• Task requirements
Return every line in the entries below where the word "Denote" shows up.

Data for processing START

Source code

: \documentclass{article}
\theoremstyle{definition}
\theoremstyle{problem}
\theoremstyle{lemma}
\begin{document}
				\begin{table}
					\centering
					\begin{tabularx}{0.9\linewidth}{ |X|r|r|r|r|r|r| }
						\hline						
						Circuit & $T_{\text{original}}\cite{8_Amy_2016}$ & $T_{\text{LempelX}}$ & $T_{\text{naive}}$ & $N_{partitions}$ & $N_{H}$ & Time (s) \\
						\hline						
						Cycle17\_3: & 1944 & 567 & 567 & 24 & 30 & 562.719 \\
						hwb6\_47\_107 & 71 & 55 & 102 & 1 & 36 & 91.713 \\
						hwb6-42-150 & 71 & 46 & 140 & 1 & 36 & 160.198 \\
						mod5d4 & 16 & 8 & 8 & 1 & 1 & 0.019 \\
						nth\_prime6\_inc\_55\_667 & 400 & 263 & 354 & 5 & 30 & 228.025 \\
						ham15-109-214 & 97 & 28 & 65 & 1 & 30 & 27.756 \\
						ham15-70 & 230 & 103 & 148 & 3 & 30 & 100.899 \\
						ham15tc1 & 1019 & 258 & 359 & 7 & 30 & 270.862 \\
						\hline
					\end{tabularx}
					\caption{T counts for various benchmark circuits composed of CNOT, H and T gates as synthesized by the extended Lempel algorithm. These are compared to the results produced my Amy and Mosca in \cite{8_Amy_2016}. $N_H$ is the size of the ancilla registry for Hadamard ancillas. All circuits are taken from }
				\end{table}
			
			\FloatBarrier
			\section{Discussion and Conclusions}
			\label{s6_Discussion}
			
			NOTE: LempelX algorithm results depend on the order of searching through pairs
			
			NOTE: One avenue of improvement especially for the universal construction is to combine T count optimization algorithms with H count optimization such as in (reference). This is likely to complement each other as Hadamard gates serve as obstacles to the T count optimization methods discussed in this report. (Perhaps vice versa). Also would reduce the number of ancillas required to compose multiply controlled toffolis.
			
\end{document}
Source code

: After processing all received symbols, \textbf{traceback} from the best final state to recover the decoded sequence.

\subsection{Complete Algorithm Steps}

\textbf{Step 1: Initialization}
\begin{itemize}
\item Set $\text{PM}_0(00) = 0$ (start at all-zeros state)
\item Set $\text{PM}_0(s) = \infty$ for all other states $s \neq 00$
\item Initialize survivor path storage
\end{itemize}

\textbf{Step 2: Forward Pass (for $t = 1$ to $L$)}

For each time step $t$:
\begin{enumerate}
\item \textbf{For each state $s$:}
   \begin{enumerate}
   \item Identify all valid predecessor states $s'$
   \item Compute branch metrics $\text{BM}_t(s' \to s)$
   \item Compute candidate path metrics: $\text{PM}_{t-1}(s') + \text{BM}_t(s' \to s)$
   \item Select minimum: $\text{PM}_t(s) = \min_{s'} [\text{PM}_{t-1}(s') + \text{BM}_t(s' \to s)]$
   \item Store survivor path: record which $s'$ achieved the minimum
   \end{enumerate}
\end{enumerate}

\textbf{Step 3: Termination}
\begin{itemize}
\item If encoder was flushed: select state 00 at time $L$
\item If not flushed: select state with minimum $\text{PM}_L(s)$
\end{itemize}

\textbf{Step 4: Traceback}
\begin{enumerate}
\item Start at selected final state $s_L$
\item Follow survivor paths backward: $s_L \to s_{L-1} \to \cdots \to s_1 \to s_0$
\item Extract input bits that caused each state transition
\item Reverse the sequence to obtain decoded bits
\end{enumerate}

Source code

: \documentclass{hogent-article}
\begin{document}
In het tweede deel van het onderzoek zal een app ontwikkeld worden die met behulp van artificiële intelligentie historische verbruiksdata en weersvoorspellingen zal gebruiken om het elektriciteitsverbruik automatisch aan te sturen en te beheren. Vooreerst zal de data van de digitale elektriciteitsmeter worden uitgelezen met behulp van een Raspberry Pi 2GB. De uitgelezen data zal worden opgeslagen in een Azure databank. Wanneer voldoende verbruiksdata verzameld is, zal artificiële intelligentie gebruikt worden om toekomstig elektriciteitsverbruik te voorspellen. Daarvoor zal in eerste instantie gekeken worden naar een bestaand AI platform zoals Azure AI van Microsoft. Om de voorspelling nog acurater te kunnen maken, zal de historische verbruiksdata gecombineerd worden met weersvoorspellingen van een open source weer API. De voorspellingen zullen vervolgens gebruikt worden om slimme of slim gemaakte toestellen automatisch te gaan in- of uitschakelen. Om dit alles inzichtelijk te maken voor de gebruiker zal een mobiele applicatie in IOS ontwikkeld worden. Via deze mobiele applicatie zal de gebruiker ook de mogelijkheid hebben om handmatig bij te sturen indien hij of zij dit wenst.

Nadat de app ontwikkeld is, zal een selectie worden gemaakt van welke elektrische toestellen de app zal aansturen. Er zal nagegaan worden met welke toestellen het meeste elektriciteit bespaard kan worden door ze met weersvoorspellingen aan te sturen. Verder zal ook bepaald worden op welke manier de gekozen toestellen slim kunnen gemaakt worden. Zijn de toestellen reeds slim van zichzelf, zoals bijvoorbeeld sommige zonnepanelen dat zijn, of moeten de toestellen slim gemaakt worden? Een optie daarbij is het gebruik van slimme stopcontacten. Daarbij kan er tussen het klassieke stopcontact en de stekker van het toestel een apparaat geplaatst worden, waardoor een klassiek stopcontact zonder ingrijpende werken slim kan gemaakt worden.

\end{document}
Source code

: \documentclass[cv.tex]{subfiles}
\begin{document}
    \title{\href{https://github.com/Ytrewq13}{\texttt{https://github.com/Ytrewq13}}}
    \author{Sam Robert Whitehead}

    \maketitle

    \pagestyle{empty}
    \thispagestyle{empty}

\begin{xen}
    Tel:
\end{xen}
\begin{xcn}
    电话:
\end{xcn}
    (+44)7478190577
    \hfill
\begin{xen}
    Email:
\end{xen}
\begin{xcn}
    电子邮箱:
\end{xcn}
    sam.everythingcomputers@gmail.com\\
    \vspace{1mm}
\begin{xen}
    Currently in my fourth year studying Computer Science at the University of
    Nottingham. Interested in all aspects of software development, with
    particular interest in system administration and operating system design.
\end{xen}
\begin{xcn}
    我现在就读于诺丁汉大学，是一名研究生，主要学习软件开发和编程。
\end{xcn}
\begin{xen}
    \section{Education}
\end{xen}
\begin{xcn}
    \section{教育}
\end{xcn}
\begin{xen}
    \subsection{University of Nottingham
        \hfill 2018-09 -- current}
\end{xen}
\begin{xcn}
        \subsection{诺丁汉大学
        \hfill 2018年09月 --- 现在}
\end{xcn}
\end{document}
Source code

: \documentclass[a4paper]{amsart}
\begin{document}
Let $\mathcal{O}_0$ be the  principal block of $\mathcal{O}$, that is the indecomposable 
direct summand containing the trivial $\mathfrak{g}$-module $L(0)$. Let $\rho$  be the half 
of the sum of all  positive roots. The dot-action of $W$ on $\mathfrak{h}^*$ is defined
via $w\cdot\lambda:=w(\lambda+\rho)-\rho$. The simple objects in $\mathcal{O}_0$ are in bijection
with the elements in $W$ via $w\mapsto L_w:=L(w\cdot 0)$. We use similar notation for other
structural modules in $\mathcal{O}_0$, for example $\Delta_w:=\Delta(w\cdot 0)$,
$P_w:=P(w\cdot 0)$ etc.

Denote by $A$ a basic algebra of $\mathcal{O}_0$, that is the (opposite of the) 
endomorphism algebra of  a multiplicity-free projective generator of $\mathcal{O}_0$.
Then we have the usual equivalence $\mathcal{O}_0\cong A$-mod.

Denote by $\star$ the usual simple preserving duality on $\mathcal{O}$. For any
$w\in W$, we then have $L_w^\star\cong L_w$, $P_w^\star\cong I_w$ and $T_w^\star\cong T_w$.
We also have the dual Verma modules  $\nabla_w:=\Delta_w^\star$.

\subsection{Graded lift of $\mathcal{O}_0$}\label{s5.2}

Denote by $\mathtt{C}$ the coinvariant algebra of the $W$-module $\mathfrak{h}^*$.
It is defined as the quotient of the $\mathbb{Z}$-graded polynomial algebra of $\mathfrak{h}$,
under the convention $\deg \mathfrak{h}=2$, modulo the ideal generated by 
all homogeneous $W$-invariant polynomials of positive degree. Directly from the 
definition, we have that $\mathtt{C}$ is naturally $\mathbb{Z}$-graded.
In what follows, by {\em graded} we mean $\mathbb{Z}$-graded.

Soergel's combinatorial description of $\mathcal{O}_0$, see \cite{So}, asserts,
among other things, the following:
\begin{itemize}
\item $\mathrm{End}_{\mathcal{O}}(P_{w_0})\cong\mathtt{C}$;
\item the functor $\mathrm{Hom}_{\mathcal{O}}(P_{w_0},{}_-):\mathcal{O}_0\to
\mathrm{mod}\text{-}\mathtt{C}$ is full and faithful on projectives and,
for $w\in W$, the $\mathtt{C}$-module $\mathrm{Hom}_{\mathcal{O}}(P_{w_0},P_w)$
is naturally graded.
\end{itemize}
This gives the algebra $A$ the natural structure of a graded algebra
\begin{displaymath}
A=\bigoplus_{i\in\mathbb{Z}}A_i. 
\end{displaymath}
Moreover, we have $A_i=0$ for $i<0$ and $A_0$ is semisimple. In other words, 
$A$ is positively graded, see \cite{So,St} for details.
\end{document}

Data for processing END

• Response box
Denote by $A$ a basic algebra of $\mathcal{O}_0$, that is the (opposite of the) 
Denote by $\star$ the usual simple preserving duality on $\mathcal{O}$. For any
Denote by $\mathtt{C}$ the coinvariant algebra of the $W$-module $\mathfrak{h}^*$.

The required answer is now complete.